> WORK TO COMPLETE
Pull every line with "slug" from the data.

> RECORDED DATA
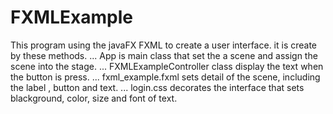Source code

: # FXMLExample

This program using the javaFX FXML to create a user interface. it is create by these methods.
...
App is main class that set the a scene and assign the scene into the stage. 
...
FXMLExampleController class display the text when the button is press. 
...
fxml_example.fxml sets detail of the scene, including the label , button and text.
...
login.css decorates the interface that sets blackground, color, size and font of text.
* * *
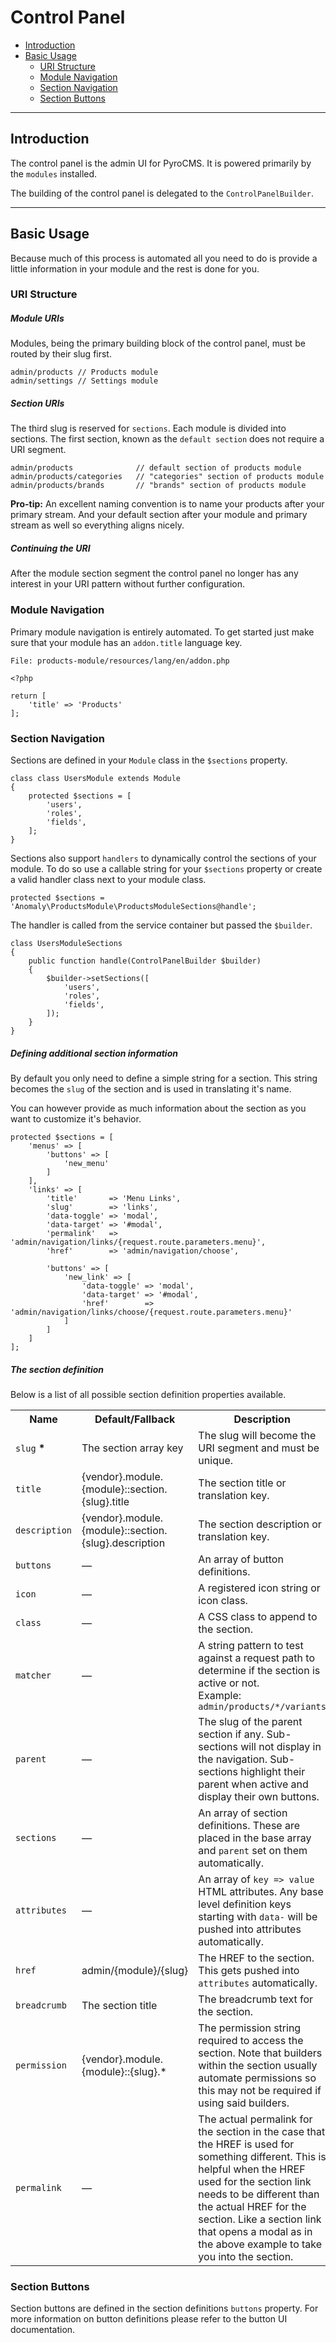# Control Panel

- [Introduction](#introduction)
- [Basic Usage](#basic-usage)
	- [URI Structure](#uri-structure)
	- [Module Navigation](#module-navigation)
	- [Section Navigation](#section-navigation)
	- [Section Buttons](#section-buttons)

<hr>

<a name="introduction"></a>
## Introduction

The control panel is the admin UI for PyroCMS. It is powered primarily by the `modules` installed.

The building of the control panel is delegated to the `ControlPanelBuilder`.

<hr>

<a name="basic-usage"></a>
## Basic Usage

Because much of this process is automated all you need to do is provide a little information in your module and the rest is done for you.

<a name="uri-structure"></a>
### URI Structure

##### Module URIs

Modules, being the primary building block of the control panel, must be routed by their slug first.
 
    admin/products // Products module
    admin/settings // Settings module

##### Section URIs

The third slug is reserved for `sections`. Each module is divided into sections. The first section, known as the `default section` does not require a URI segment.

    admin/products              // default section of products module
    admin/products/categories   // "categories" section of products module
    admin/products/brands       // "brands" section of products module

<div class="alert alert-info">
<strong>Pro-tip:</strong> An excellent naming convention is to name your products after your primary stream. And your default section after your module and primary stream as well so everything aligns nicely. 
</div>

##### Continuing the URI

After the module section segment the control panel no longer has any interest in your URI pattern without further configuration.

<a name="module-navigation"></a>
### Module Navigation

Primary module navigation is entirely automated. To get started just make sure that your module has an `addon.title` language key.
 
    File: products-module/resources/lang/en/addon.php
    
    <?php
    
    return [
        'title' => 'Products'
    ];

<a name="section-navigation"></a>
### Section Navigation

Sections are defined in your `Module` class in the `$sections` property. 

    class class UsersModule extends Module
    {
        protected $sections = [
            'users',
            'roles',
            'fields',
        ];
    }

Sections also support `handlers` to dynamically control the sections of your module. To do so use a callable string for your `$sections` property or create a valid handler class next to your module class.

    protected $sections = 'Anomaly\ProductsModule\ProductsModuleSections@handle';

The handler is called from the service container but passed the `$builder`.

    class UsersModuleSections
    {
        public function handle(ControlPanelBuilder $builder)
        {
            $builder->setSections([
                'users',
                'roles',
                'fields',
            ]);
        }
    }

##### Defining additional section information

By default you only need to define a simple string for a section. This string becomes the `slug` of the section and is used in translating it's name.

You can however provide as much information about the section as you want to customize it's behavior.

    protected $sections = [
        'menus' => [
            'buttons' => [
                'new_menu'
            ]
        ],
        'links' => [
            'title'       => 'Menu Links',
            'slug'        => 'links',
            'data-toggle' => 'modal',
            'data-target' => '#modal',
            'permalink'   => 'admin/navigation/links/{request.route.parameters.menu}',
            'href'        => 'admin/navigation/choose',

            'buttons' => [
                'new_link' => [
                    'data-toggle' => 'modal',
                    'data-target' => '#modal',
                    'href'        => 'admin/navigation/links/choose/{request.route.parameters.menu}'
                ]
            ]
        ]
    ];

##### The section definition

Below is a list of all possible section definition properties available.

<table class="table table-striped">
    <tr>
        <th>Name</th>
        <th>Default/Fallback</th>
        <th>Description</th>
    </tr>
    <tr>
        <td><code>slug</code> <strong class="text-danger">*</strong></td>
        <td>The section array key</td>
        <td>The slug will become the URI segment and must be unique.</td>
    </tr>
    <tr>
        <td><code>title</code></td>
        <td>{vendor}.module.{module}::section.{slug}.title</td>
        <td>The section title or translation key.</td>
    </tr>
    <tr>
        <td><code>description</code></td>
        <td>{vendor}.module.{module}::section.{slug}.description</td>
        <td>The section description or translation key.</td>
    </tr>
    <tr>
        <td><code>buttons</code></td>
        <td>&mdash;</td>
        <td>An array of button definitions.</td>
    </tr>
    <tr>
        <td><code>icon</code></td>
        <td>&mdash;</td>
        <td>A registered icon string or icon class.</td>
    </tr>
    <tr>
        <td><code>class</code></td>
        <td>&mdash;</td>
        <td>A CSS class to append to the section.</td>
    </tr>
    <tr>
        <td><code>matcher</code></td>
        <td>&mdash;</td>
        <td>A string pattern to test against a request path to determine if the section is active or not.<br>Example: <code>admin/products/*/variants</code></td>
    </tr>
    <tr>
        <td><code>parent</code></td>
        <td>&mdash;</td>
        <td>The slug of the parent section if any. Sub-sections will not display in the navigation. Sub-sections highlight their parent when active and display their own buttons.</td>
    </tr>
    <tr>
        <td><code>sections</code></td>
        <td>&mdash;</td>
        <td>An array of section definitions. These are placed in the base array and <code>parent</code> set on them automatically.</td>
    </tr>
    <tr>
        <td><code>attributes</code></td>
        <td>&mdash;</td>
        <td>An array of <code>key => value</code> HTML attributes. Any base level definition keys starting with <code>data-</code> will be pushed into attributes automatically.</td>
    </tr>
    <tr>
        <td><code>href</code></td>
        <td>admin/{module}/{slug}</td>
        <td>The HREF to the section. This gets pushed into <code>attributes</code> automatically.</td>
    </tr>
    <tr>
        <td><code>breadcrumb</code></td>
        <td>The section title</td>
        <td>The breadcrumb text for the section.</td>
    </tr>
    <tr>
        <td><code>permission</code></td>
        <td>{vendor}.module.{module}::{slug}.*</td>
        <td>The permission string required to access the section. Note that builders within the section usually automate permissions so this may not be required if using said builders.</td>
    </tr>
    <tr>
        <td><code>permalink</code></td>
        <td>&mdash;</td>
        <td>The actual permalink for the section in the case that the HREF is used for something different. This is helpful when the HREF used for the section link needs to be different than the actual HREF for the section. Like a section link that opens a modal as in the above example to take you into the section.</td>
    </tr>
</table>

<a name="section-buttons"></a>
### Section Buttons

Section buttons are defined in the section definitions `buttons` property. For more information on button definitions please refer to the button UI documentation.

> REPLY
Modules, being the primary building block of the control panel, must be routed by their slug first.
The third slug is reserved for `sections`. Each module is divided into sections. The first section, known as the `default section` does not require a URI segment.
By default you only need to define a simple string for a section. This string becomes the `slug` of the section and is used in translating it's name.
            'slug'        => 'links',
        <td><code>slug</code> <strong class="text-danger">*</strong></td>
        <td>The slug will become the URI segment and must be unique.</td>
        <td>{vendor}.module.{module}::section.{slug}.title</td>
        <td>{vendor}.module.{module}::section.{slug}.description</td>
        <td>The slug of the parent section if any. Sub-sections will not display in the navigation. Sub-sections highlight their parent when active and display their own buttons.</td>
        <td>admin/{module}/{slug}</td>
        <td>{vendor}.module.{module}::{slug}.*</td>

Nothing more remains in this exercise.